A fellow and I spoke this afternoon about someone I no longer think much about, but someone who occupied a most unique position in the community where I once lived.
The individual with whom I spoke said he is putting the finishing touches on a documentary film he is producing about none other than the late Stanley Marsh 3.
He and I hope to meet face to face at a later date. We will discuss Marsh in greater detail. The gentleman, who said he lives in Austin, is looking for a more longer-range view of Marsh. He thinks I can provide it.
How is that? Well, as I told the filmmaker, I did not know Marsh well. I mostly knew of him. Indeed, this individual’s reputation was, to put it kindly, far-reaching in the extreme.
Marsh was a premier eccentric. He also possessed tons of money.

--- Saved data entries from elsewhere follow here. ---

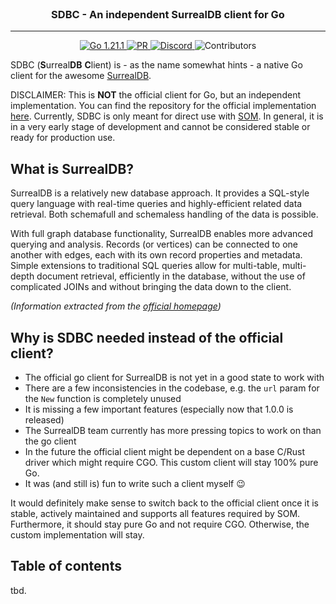 <br>

<div align="center">
    <h3>SDBC - An independent SurrealDB client for Go</h3>
</div>

<hr />

<p align="center">
  <a href="https://go.dev/doc/devel/release">
    <img src="https://img.shields.io/badge/go-1.21.1-informational" alt="Go 1.21.1">
  </a>
  <a href="https://github.com/go-surreal/sdbc/actions/workflows/pull_request.yml">
    <img src="https://github.com/go-surreal/sdbc/actions/workflows/pull_request.yml/badge.svg" alt="PR">
  </a>
  <a href="https://discord.gg/surrealdb">
    <img src="https://img.shields.io/discord/902568124350599239?label=discord&color=5a66f6" alt="Discord">
  </a>
  <img src="https://img.shields.io/github/contributors/go-surreal/sdbc" alt="Contributors">
</p>

SDBC (**S**urreal**DB** **C**lient) is - as the name somewhat hints - a native Go client for the awesome [SurrealDB](https://surrealdb.com/).

DISCLAIMER: This is **NOT** the official client for Go, but an independent implementation.
You can find the repository for the official implementation [here](https://github.com/surrealdb/surrealdb-go).
Currently, SDBC is only meant for direct use with [SOM](https://github.com/go-surreal/som).
In general, it is in a very early stage of development and cannot be considered stable or ready for production use.

## What is SurrealDB?

SurrealDB is a relatively new database approach.
It provides a SQL-style query language with real-time queries and highly-efficient related data retrieval.
Both schemafull and schemaless handling of the data is possible.

With full graph database functionality, SurrealDB enables more advanced querying and analysis.
Records (or vertices) can be connected to one another with edges, each with its own record properties and metadata.
Simple extensions to traditional SQL queries allow for multi-table, multi-depth document retrieval, efficiently
in the database, without the use of complicated JOINs and without bringing the data down to the client.

*(Information extracted from the [official homepage]((https://surrealdb.com)))*

## Why is SDBC needed instead of the official client?

- The official go client for SurrealDB is not yet in a good state to work with
- There are a few inconsistencies in the codebase, e.g. the `url` param for the `New` function is completely unused
- It is missing a few important features (especially now that 1.0.0 is released)
- The SurrealDB team currently has more pressing topics to work on than the go client
- In the future the official client might be dependent on a base C/Rust driver which might require CGO. This custom client will stay 100% pure Go.
- It was (and still is) fun to write such a client myself 😉

It would definitely make sense to switch back to the official client once it is stable, actively maintained and supports all features required by SOM.
Furthermore, it should stay pure Go and not require CGO. Otherwise, the custom implementation will stay.

## Table of contents

tbd.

He was the purveyor of avant garde artwork, such as the lawn signs that cropped up on people’s yards all over Amarillo. They had flaky, sometimes nonsensical phrases. But they were fun to read and they often drew a laugh. The signs were the product of the Ant Farm, a Stanley Marsh 3 “organization”; he employed young people, mostly boys, to work at the museum.
That is my segue into the darker side of Marsh’s life. He was accused of doing nasty things with these young men. It provided plenty of grist for social commentary throughout the Panhandle. I reckon that the documentarian with whom I spoke will want to talk about that, too, and about Amarillo’s reaction to the allegations.

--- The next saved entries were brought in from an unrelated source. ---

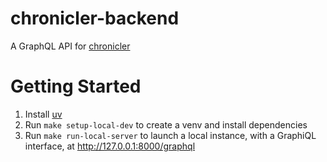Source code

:# chronicler-backend

A GraphQL API for [chronicler](https://github.com/cathyhulu/chronicler)

# Getting Started

1) Install [uv](https://docs.astral.sh/uv/getting-started/installation/)
2) Run `make setup-local-dev` to create a venv and install dependencies
3) Run `make run-local-server` to launch a local instance, with a GraphiQL interface, at http://127.0.0.1:8000/graphql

Arguably, though, Marsh’s greatest “contribution” to Amarillo’s popular culture rests with the Cadillacs that are buried nose down in that field just south of Interstate 40 and west of Amarillo’s city limits. Cadillac Ranch has been immortalized in a Bruce Springsteen song and is actually identified on the official Texas highway map.
I told the documentary filmmaker that I spoke with Marsh perhaps three times over the nearly 18 years I served as editorial page editor of the Amarillo Globe-News; twice by phone and once in person. Marsh was kind enough to tell me a time or two that he liked my work at the newspaper and I took that compliment as the highest praise imaginable.

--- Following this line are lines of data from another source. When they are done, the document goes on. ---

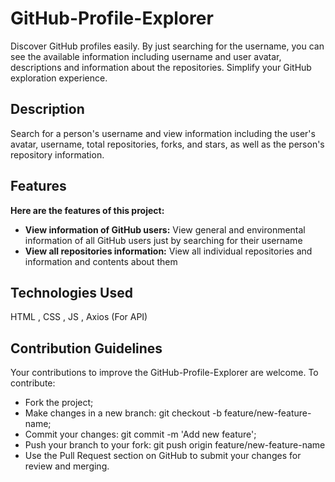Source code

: # GitHub-Profile-Explorer
Discover GitHub profiles easily. By just searching for the username, you can see the available information including username and user avatar, descriptions and information about the repositories. Simplify your GitHub exploration experience.

## Description
Search for a person's username and view information including the user's avatar, username, total repositories, forks, and stars, as well as the person's repository information.

## Features
**Here are the features of this project:**
<ul>
  <li><strong>View information of GitHub users:</strong> View general and environmental information of all GitHub users just by searching for their username</li>
  <li><strong>View all repositories information:</strong> View all individual repositories and information and contents about them</li>
</ul>

## Technologies Used
HTML , CSS , JS , Axios (For API)

## Contribution Guidelines
Your contributions to improve the GitHub-Profile-Explorer are welcome. To contribute:

<ul>
  <li>Fork the project;</li>
  <li>Make changes in a new branch: git checkout -b feature/new-feature-name;</li>
  <li>Commit your changes: git commit -m 'Add new feature';</li>
  <li>Push your branch to your fork: git push origin feature/new-feature-name</li>
  <li>Use the Pull Request section on GitHub to submit your changes for review and merging.</li>
</ul>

Well, Marsh died in 2014. He left a decidedly mixed legacy. Folks admired him for his philanthropy and his generous contributions to health and higher education in the Panhandle, as well as his goofiness or reviled him because of the allegations that were leveled against him.
I will look forward to visiting with this filmmaker. My task now is to dig deeply into my own memory of what I can recall about a man who, depending on your point of view, was either an icon or a pariah.